Research suggests that the Hepatitis B vaccine generates statistically significant risk of vaccine-injury. A 2008 scientific study indicated that boys who received Hep B vaccines had a 9x greater risk of needing special education services.[6]  In 2009, an abstract of a study in the journal Annals of Epidemiology indicated that boys who received Hep B vaccines had a 3x greater risk of developing autism (see article by journalist David Kirby on this study HERE). According to a CDC study, the Hep B vaccine is also associated with a 20% increased risk of asthma (HERE) as described by the researchers: “In our main analysis we found that Hib and hepatitis B vaccines were associated with 18 and 20% increases in asthma risk, respectively.” A 2011 study found that the HepB vaccine changes gene expression, including the expression of seven genes that are biomarkers for liver injury (HERE).  The HepB vaccine contains aluminum adjuvant, which has been shown to cause neurological damage in mice (see Does aluminum in vaccines cause injury?).

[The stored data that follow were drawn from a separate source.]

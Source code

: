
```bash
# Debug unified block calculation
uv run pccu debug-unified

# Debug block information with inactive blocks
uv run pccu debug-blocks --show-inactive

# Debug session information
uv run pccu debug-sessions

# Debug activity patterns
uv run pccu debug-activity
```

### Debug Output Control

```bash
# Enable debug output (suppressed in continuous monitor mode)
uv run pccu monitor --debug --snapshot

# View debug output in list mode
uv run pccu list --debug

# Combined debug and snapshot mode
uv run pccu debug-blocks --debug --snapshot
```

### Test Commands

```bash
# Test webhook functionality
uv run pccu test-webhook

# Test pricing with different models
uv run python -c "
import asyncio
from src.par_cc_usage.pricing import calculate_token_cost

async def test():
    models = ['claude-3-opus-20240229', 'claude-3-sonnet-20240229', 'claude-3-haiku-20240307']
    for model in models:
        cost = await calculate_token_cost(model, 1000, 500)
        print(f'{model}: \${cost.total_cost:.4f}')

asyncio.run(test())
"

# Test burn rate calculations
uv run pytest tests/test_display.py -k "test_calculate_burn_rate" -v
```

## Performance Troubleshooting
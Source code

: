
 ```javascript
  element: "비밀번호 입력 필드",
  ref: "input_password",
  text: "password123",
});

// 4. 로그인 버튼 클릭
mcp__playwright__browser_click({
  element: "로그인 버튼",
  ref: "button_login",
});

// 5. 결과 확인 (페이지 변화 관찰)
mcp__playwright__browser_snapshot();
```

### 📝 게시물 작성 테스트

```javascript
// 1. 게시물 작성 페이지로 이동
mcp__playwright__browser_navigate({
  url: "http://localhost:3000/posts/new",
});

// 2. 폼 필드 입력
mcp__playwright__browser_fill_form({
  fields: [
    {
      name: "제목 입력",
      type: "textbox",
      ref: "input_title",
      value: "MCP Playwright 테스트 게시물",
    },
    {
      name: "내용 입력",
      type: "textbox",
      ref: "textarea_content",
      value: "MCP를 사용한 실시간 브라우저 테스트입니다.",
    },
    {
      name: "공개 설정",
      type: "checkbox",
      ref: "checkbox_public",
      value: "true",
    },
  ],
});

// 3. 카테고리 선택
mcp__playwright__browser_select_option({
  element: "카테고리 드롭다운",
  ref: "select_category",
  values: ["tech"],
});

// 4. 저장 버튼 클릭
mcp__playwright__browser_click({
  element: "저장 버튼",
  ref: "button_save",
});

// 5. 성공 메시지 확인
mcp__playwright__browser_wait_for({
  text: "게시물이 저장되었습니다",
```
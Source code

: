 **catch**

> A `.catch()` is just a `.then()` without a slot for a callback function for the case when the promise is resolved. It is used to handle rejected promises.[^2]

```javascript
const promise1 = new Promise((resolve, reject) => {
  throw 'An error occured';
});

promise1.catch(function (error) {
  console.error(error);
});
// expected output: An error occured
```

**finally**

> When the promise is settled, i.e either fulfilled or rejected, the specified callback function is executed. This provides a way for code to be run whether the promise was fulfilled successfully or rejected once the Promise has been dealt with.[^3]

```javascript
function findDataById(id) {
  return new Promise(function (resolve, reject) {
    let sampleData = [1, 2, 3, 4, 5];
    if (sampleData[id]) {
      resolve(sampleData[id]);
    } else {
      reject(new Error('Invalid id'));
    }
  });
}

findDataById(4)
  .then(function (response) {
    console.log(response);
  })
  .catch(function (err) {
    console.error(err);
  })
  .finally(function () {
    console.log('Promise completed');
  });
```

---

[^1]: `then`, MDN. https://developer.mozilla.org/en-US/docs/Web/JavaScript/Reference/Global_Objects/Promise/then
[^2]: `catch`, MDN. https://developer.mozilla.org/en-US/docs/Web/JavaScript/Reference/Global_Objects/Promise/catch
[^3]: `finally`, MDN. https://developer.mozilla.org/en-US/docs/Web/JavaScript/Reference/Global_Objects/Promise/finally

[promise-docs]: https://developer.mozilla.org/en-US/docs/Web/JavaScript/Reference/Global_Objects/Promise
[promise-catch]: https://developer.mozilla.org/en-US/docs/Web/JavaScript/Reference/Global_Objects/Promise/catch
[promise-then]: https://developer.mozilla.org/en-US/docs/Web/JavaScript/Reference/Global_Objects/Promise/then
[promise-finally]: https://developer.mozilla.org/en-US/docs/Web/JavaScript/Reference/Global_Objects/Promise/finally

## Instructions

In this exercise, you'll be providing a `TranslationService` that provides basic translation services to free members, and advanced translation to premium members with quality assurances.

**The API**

So why are USA mothers not screened first to see if their children actually need the vaccine?  The reason is a combination of: a) the desire to prevent development of chronic Hepatitis B disease when transmitted from the mother and b) to vaccinate individuals while they are children, since there are currently no mechanisms to require adults to vaccinate with HepB (whereas with children, vaccines are generally a requirement for schools unless the child has an exemption).  However since the advent of HepB vaccination in 1991, the prevalence of Hepatitis B in adults has not changed. [7] Given the vaccine-injury risks and the indication that there may no benefit to a child whose mother is not HepB-positive, it appears that other countries with HepB-screening programs have a more common-sense approach versus the universal HepB vaccination policy in the USA.

[1] http://pediatrics.aappublications.org/cgi/content/full/111/Supplement_1/1192

[2] http://www.cdc.gov/nchs/data/nvsr/nvsr57/nvsr57_12.pdf

[3] WHO (2009). Progress towards global immunization goals. Geneva: WHO. 

[4] Centre for Disease Control and Prevention. Global progress toward universal childhood hepatitis B vaccination, 2003. MMWR 2003;52:868-70.

[5] http://www.ncbi.nlm.nih.gov/pmc/articles/PMC2910296/

[6] Gallagher, C. and Goodman M., “Hepatitis B triple series vaccine and developmental disability in US children aged 1-9 years”, Toxicological Environmental Chemistry, Vol. 90, NO. 5 (Sept. –Oct., 2008): 997-1008.

[7] Wasley, A. et al., “The Prevalence of Hepatitis B Virus Infection in the United States in the Era of Vaccination,” The Journal of Infectious Diseases, 202 (July, 2010): 192-201.